Reformatting & geometry QC
Learning objectives
- Describe the standard SEG-Y → internal-format reformatting workflow and what can go wrong
- Recognize the fold-map signature of the four most common geometry bugs
- Run the ten-minute QC checklist every processor applies to a new dataset
- Understand why fixing geometry at Day 1 costs a morning, and why finding it at Day 30 costs the project
Part 2 is the chain of operations between “data exists on a hard drive” and “velocity analysis can start.” None of it is glamorous. All of it is essential. The first step is the un-sexiest of all: reformatting — converting the vendor-delivered SEG-Y into the processing system’s internal format — and its conjoined twin geometry QC, where you verify that every trace is what its header says it is.
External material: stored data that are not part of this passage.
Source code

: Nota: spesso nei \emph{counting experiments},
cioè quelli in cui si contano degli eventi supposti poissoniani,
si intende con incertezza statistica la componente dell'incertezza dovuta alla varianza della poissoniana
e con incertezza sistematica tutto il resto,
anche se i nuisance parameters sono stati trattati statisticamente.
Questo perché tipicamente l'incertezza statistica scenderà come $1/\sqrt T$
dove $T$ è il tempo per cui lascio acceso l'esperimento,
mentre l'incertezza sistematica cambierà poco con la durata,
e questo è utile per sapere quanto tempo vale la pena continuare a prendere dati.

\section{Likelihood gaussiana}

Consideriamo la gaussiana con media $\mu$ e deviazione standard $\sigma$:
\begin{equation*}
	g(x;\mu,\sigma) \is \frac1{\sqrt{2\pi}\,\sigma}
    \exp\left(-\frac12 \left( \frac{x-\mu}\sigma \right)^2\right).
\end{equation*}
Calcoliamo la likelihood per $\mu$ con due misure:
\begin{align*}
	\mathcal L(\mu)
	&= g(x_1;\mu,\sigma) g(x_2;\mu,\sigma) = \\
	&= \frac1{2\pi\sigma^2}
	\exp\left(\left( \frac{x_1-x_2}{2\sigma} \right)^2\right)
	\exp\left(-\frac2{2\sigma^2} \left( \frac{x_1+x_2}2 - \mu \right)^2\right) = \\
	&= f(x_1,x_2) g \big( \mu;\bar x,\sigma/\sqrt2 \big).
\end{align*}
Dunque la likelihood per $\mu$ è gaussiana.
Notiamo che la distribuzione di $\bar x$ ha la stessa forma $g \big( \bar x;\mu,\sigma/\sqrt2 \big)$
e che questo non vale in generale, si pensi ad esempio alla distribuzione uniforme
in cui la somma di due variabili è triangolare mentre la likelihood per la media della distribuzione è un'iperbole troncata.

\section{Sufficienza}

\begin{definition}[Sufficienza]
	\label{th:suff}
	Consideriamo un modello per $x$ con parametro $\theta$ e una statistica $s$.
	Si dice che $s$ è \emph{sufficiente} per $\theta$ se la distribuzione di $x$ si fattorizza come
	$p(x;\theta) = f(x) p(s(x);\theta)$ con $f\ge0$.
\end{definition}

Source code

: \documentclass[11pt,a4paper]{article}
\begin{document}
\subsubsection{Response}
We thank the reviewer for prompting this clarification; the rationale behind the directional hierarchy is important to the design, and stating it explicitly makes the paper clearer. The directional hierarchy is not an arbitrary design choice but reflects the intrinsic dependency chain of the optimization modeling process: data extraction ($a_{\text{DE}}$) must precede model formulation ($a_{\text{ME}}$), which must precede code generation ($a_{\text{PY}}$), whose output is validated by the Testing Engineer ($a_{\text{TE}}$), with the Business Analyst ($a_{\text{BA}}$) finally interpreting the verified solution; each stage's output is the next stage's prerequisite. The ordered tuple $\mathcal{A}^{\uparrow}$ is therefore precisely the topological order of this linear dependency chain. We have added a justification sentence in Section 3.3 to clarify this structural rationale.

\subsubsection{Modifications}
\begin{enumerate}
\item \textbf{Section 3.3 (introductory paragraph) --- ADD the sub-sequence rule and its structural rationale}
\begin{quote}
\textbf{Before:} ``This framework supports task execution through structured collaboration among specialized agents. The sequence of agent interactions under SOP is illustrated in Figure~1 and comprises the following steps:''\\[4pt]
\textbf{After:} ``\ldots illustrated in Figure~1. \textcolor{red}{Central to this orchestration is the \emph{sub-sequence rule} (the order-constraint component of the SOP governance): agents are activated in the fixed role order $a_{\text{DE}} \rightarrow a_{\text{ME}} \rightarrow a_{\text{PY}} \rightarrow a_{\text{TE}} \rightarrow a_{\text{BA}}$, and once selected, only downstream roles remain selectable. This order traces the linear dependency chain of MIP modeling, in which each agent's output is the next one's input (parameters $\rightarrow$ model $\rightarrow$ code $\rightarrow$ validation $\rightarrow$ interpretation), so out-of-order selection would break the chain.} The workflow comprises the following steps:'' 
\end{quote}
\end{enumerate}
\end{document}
1. Reformatting in ten bullet points
- Read SEG-Y files from the vendor (often multi-terabyte).
- Parse the 3200-byte textual header — document any peculiarities.
- Parse the 400-byte binary header — extract sample rate, trace count, format code (IBM floats, IEEE, 16-bit int, etc.).
- For each trace, parse its 240-byte trace header plus N samples.
- Apply the coordinate scalar from bytes 71–72: if +100 or +1000, multiply; if −100 or −1000, divide.
- Handle byte-order correctly — SEG-Y spec says big-endian, but many legacy writers emit little-endian.
- Re-pack into the internal format (PROMAX, Petrel, OpenCPS, Madagascar, SeisSpace, etc.).
- Check trace count against the vendor report — a mismatch means traces were lost, duplicated, or the format spec was wrong.
- Sanity-check sample rate, sample count, and record length — every downstream operator uses these.
- Output a first geometry QC report — fold map, shot map, receiver map, histograms of trace header values.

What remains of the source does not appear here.